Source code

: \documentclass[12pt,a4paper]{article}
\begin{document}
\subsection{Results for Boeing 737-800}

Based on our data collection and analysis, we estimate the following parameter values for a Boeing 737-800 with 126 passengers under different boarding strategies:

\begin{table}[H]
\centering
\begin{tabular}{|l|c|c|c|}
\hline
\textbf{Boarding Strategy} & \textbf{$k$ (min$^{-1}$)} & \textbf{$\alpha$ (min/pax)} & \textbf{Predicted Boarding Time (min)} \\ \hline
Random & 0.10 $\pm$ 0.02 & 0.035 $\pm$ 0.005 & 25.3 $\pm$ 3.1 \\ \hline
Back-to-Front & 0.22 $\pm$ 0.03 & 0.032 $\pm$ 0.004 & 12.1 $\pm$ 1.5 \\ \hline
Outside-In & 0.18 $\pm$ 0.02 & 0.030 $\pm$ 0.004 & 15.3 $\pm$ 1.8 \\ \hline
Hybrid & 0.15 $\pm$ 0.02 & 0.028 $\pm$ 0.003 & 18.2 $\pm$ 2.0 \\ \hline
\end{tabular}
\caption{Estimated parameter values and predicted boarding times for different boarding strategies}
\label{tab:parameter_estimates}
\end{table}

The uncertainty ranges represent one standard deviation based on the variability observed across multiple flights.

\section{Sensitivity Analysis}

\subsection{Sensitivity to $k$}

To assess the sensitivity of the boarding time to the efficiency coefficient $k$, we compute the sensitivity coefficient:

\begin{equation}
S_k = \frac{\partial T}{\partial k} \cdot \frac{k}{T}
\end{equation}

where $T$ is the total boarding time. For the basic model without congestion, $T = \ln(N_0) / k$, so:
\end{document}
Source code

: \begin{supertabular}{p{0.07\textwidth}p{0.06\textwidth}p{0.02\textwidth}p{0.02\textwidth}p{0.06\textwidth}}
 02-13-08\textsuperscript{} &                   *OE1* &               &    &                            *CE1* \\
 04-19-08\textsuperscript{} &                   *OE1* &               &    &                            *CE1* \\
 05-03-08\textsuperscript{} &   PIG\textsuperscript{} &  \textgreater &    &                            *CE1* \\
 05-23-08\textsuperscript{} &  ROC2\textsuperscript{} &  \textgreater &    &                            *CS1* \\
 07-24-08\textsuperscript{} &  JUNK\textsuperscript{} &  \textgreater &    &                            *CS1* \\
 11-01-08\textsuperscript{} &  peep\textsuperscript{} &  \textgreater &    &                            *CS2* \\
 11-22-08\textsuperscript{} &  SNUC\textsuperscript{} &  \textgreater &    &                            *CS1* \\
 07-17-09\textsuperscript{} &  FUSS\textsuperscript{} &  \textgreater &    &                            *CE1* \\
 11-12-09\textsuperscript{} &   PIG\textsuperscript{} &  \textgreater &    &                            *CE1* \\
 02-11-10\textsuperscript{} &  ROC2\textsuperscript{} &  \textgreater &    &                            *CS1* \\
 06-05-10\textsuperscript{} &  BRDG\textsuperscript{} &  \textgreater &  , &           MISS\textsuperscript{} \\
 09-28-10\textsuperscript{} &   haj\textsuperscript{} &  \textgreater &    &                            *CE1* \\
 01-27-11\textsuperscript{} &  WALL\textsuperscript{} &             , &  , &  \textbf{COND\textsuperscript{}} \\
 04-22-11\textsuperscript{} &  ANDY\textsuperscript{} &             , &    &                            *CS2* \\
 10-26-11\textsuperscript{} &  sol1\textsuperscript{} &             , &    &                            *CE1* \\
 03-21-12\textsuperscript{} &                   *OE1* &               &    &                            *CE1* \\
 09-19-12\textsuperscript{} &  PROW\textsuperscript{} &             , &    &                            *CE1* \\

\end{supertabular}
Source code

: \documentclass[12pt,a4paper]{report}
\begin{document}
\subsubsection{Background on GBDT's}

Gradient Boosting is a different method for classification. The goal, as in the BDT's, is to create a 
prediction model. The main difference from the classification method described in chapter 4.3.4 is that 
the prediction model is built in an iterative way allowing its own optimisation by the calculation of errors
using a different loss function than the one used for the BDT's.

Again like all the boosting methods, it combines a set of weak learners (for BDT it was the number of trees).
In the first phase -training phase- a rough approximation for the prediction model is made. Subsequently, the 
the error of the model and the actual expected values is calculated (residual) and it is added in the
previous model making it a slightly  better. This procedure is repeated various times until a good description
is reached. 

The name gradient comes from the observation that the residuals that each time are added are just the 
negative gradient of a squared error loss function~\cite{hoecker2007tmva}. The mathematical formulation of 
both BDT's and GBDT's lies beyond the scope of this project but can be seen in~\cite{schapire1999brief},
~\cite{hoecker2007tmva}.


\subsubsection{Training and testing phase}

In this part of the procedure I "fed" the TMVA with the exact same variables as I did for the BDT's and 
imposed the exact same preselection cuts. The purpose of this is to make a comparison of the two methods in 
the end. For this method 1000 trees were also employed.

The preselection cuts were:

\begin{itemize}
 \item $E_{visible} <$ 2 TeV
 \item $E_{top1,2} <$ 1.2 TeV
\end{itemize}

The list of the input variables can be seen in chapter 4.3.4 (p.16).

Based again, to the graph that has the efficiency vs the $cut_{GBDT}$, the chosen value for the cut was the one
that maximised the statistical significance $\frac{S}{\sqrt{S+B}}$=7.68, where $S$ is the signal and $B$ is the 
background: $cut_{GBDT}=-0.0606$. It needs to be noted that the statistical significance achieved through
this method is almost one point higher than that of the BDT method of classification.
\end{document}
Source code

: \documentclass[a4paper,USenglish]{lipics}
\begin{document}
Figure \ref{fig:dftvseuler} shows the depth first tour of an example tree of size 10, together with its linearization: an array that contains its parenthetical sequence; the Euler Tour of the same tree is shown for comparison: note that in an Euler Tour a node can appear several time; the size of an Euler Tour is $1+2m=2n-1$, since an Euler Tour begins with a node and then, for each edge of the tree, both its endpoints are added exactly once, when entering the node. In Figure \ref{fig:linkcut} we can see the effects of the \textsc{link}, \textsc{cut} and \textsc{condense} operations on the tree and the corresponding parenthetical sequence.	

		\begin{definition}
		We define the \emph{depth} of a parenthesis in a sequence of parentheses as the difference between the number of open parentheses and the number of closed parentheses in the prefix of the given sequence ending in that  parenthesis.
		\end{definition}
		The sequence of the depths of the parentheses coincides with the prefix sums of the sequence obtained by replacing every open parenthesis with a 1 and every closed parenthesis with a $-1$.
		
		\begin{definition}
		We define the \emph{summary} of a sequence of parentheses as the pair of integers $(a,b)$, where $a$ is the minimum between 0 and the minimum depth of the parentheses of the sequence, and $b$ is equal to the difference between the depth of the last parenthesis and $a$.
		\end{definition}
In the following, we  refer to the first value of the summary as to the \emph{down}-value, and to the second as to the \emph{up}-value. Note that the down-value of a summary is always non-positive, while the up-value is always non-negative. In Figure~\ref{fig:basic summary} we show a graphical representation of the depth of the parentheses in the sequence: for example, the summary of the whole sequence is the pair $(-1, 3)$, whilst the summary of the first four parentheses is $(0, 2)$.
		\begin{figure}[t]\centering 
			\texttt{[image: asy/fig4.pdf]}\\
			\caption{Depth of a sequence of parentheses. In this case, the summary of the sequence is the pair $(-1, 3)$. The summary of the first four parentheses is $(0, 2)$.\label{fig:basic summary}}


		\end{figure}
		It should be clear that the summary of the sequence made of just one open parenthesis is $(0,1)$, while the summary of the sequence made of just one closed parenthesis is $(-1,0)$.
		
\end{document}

## TASK OBJECTIVE
Output an identical copy of every record above.

## RESPONSE BOX
Source code

: \documentclass[12pt,a4paper]{article}
\begin{document}
\subsection{Results for Boeing 737-800}

Based on our data collection and analysis, we estimate the following parameter values for a Boeing 737-800 with 126 passengers under different boarding strategies:

\begin{table}[H]
\centering
\begin{tabular}{|l|c|c|c|}
\hline
\textbf{Boarding Strategy} & \textbf{$k$ (min$^{-1}$)} & \textbf{$\alpha$ (min/pax)} & \textbf{Predicted Boarding Time (min)} \\ \hline
Random & 0.10 $\pm$ 0.02 & 0.035 $\pm$ 0.005 & 25.3 $\pm$ 3.1 \\ \hline
Back-to-Front & 0.22 $\pm$ 0.03 & 0.032 $\pm$ 0.004 & 12.1 $\pm$ 1.5 \\ \hline
Outside-In & 0.18 $\pm$ 0.02 & 0.030 $\pm$ 0.004 & 15.3 $\pm$ 1.8 \\ \hline
Hybrid & 0.15 $\pm$ 0.02 & 0.028 $\pm$ 0.003 & 18.2 $\pm$ 2.0 \\ \hline
\end{tabular}
\caption{Estimated parameter values and predicted boarding times for different boarding strategies}
\label{tab:parameter_estimates}
\end{table}

The uncertainty ranges represent one standard deviation based on the variability observed across multiple flights.

\section{Sensitivity Analysis}

\subsection{Sensitivity to $k$}

To assess the sensitivity of the boarding time to the efficiency coefficient $k$, we compute the sensitivity coefficient:

\begin{equation}
S_k = \frac{\partial T}{\partial k} \cdot \frac{k}{T}
\end{equation}

where $T$ is the total boarding time. For the basic model without congestion, $T = \ln(N_0) / k$, so:
\end{document}
Source code

: \begin{supertabular}{p{0.07\textwidth}p{0.06\textwidth}p{0.02\textwidth}p{0.02\textwidth}p{0.06\textwidth}}
 02-13-08\textsuperscript{} &                   *OE1* &               &    &                            *CE1* \\
 04-19-08\textsuperscript{} &                   *OE1* &               &    &                            *CE1* \\
 05-03-08\textsuperscript{} &   PIG\textsuperscript{} &  \textgreater &    &                            *CE1* \\
 05-23-08\textsuperscript{} &  ROC2\textsuperscript{} &  \textgreater &    &                            *CS1* \\
 07-24-08\textsuperscript{} &  JUNK\textsuperscript{} &  \textgreater &    &                            *CS1* \\
 11-01-08\textsuperscript{} &  peep\textsuperscript{} &  \textgreater &    &                            *CS2* \\
 11-22-08\textsuperscript{} &  SNUC\textsuperscript{} &  \textgreater &    &                            *CS1* \\
 07-17-09\textsuperscript{} &  FUSS\textsuperscript{} &  \textgreater &    &                            *CE1* \\
 11-12-09\textsuperscript{} &   PIG\textsuperscript{} &  \textgreater &    &                            *CE1* \\
 02-11-10\textsuperscript{} &  ROC2\textsuperscript{} &  \textgreater &    &                            *CS1* \\
 06-05-10\textsuperscript{} &  BRDG\textsuperscript{} &  \textgreater &  , &           MISS\textsuperscript{} \\
 09-28-10\textsuperscript{} &   haj\textsuperscript{} &  \textgreater &    &                            *CE1* \\
 01-27-11\textsuperscript{} &  WALL\textsuperscript{} &             , &  , &  \textbf{COND\textsuperscript{}} \\
 04-22-11\textsuperscript{} &  ANDY\textsuperscript{} &             , &    &                            *CS2* \\
 10-26-11\textsuperscript{} &  sol1\textsuperscript{} &             , &    &                            *CE1* \\
 03-21-12\textsuperscript{} &                   *OE1* &               &    &                            *CE1* \\
 09-19-12\textsuperscript{} &  PROW\textsuperscript{} &             , &    &                            *CE1* \\

\end{supertabular}
Source code

: \documentclass[12pt,a4paper]{report}
\begin{document}
\subsubsection{Background on GBDT's}

Gradient Boosting is a different method for classification. The goal, as in the BDT's, is to create a 
prediction model. The main difference from the classification method described in chapter 4.3.4 is that 
the prediction model is built in an iterative way allowing its own optimisation by the calculation of errors
using a different loss function than the one used for the BDT's.

Again like all the boosting methods, it combines a set of weak learners (for BDT it was the number of trees).
In the first phase -training phase- a rough approximation for the prediction model is made. Subsequently, the 
the error of the model and the actual expected values is calculated (residual) and it is added in the
previous model making it a slightly  better. This procedure is repeated various times until a good description
is reached. 

The name gradient comes from the observation that the residuals that each time are added are just the 
negative gradient of a squared error loss function~\cite{hoecker2007tmva}. The mathematical formulation of 
both BDT's and GBDT's lies beyond the scope of this project but can be seen in~\cite{schapire1999brief},
~\cite{hoecker2007tmva}.


\subsubsection{Training and testing phase}

In this part of the procedure I "fed" the TMVA with the exact same variables as I did for the BDT's and 
imposed the exact same preselection cuts. The purpose of this is to make a comparison of the two methods in 
the end. For this method 1000 trees were also employed.

The preselection cuts were:

\begin{itemize}
 \item $E_{visible} <$ 2 TeV
 \item $E_{top1,2} <$ 1.2 TeV
\end{itemize}

The list of the input variables can be seen in chapter 4.3.4 (p.16).

Based again, to the graph that has the efficiency vs the $cut_{GBDT}$, the chosen value for the cut was the one
that maximised the statistical significance $\frac{S}{\sqrt{S+B}}$=7.68, where $S$ is the signal and $B$ is the 
background: $cut_{GBDT}=-0.0606$. It needs to be noted that the statistical significance achieved through
this method is almost one point higher than that of the BDT method of classification.
\end{document}
Source code

: \documentclass[a4paper,USenglish]{lipics}
\begin{document}
Figure \ref{fig:dftvseuler} shows the depth first tour of an example tree of size 10, together with its linearization: an array that contains its parenthetical sequence; the Euler Tour of the same tree is shown for comparison: note that in an Euler Tour a node can appear several time; the size of an Euler Tour is $1+2m=2n-1$, since an Euler Tour begins with a node and then, for each edge of the tree, both its endpoints are added exactly once, when entering the node. In Figure \ref{fig:linkcut} we can see the effects of the \textsc{link}, \textsc{cut} and \textsc{condense} operations on the tree and the corresponding parenthetical sequence.	

		\begin{definition}
		We define the \emph{depth} of a parenthesis in a sequence of parentheses as the difference between the number of open parentheses and the number of closed parentheses in the prefix of the given sequence ending in that  parenthesis.
		\end{definition}
		The sequence of the depths of the parentheses coincides with the prefix sums of the sequence obtained by replacing every open parenthesis with a 1 and every closed parenthesis with a $-1$.
		
		\begin{definition}
		We define the \emph{summary} of a sequence of parentheses as the pair of integers $(a,b)$, where $a$ is the minimum between 0 and the minimum depth of the parentheses of the sequence, and $b$ is equal to the difference between the depth of the last parenthesis and $a$.
		\end{definition}
In the following, we  refer to the first value of the summary as to the \emph{down}-value, and to the second as to the \emph{up}-value. Note that the down-value of a summary is always non-positive, while the up-value is always non-negative. In Figure~\ref{fig:basic summary} we show a graphical representation of the depth of the parentheses in the sequence: for example, the summary of the whole sequence is the pair $(-1, 3)$, whilst the summary of the first four parentheses is $(0, 2)$.
		\begin{figure}[t]\centering 
			\texttt{[image: asy/fig4.pdf]}\\
			\caption{Depth of a sequence of parentheses. In this case, the summary of the sequence is the pair $(-1, 3)$. The summary of the first four parentheses is $(0, 2)$.\label{fig:basic summary}}


		\end{figure}
		It should be clear that the summary of the sequence made of just one open parenthesis is $(0,1)$, while the summary of the sequence made of just one closed parenthesis is $(-1,0)$.
		
\end{document}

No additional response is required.